Predicting the ongoing rapid urbanization of the South

The American South is known for its sprawling cities and one new model suggests this will continue in force in coming decades:

New predictions map the future spread of urban sprawl in Dixie, and it is immense. Basing their model on past growth patterns and locations of existing road networks, researchers at North Carolina State University projected the region’s expansion decades into the future. According to their forecast, the Southern urban footprint is expected to grow 101 percent to 192 percent.

The projected map in 2060:

Read the full paper here. As the discussion section notes, the model doesn’t really account for future decisions in opposition to current patterns. In other words, such a model is not deterministic: it is based on past data but communities could make decisions that continue down this path (and even intensify urban growth beyond the predictions here) or pursue different patterns of urban growth (say if New Urbanism catches on in a big way and exurban growth slows quite a bit).

Put another way, is it possible to imagine an American South that in 50 or 100 years wouldn’t be noted for its sprawl?

Does the South beat out Chicago because of better weather?

Here is a quick summary of research looking at how weather might affect population changes in Chicago and similarly cold-weather places versus the warmer weather of the South:

Renn pointed me towards the work of Edward Glaeser, the Harvard economist and U. of C. grad who’s become one of the most prominent analysts of the American city in the 21st century.
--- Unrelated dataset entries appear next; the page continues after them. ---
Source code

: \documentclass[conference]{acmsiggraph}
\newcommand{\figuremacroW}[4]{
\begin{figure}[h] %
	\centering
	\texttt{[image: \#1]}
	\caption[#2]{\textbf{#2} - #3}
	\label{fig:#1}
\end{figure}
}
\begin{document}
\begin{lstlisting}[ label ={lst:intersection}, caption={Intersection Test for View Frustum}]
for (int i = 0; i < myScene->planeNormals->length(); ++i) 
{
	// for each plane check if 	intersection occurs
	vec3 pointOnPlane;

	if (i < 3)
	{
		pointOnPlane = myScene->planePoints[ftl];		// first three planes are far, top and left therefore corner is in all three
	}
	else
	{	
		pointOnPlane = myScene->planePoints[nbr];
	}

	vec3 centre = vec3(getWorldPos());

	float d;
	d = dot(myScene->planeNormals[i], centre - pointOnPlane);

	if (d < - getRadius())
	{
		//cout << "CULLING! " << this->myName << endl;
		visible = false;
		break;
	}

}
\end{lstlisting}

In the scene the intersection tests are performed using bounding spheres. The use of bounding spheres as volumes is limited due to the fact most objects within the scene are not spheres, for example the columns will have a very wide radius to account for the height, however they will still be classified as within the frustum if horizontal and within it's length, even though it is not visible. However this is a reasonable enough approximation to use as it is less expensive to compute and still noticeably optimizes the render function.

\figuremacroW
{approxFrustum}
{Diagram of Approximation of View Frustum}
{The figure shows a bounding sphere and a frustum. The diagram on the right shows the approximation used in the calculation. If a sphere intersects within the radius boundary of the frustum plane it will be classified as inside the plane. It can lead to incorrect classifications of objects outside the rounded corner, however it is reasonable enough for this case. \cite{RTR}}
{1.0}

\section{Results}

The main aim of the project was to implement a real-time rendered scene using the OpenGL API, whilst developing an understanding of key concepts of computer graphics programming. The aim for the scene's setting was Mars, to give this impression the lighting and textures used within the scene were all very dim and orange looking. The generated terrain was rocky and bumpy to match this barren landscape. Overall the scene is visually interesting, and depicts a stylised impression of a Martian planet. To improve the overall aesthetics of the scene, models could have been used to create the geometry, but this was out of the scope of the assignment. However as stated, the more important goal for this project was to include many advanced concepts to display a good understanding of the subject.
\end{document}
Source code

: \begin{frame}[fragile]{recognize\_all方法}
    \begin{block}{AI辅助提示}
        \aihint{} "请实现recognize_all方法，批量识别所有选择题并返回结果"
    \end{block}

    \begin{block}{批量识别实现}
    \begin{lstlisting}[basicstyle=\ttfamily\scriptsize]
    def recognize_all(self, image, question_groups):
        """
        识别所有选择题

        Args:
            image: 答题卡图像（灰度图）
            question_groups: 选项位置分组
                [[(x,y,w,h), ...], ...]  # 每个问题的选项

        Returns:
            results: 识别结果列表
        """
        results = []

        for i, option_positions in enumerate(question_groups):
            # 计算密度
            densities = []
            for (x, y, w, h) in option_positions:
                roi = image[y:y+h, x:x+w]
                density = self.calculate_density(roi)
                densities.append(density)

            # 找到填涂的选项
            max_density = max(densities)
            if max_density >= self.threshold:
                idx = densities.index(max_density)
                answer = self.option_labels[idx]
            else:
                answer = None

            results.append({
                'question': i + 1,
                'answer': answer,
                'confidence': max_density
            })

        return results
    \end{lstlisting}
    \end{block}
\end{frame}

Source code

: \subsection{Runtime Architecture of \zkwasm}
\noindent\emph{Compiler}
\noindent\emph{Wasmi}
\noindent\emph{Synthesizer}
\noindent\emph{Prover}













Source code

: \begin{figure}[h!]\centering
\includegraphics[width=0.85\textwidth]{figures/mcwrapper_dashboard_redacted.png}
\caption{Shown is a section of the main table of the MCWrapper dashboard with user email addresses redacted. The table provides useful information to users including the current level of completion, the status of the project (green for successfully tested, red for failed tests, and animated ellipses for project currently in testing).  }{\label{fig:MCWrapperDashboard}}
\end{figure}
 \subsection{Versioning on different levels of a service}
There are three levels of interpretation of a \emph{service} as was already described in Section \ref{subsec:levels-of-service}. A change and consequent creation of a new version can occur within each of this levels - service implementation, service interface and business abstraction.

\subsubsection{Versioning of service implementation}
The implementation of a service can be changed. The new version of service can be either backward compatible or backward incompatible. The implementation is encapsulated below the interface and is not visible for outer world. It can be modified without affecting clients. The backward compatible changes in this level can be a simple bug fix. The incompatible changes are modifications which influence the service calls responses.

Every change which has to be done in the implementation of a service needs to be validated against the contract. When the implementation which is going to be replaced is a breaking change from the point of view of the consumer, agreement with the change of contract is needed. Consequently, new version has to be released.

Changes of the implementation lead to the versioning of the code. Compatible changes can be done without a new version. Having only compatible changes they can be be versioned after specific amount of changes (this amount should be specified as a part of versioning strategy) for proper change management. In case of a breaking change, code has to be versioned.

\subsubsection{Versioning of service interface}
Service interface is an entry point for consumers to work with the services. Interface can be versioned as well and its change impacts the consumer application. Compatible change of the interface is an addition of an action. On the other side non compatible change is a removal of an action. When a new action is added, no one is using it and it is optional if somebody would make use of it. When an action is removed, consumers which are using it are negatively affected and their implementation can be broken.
And he thinks there’s a strong correlation. He’s got a whole paper on it, in fact: “Smart Growth: Education, Skilled Workers, & the Future of Cold Weather Cities.”

Cities with average January temperatures under 30 degrees Fahrenheit grew in population only one-third as quickly from 1960 to 1990 as did cities with average January temperatures above 50 degrees. The shift of population toward the Sun Belt can also be seen at the state level: while population in the colder 25 states grew 95 percent between 1920 and 1980, the warmer 25 states saw their average population grow 309 percent…

In short, there’s something of a chicken-and-egg question with the air-conditioning solution that Glaeser cites. Adoption of air conditioning, across the South, was slower than you might expect from the weather. Its availability is a well-established boon to the South, but so is being able to power and afford air conditioning.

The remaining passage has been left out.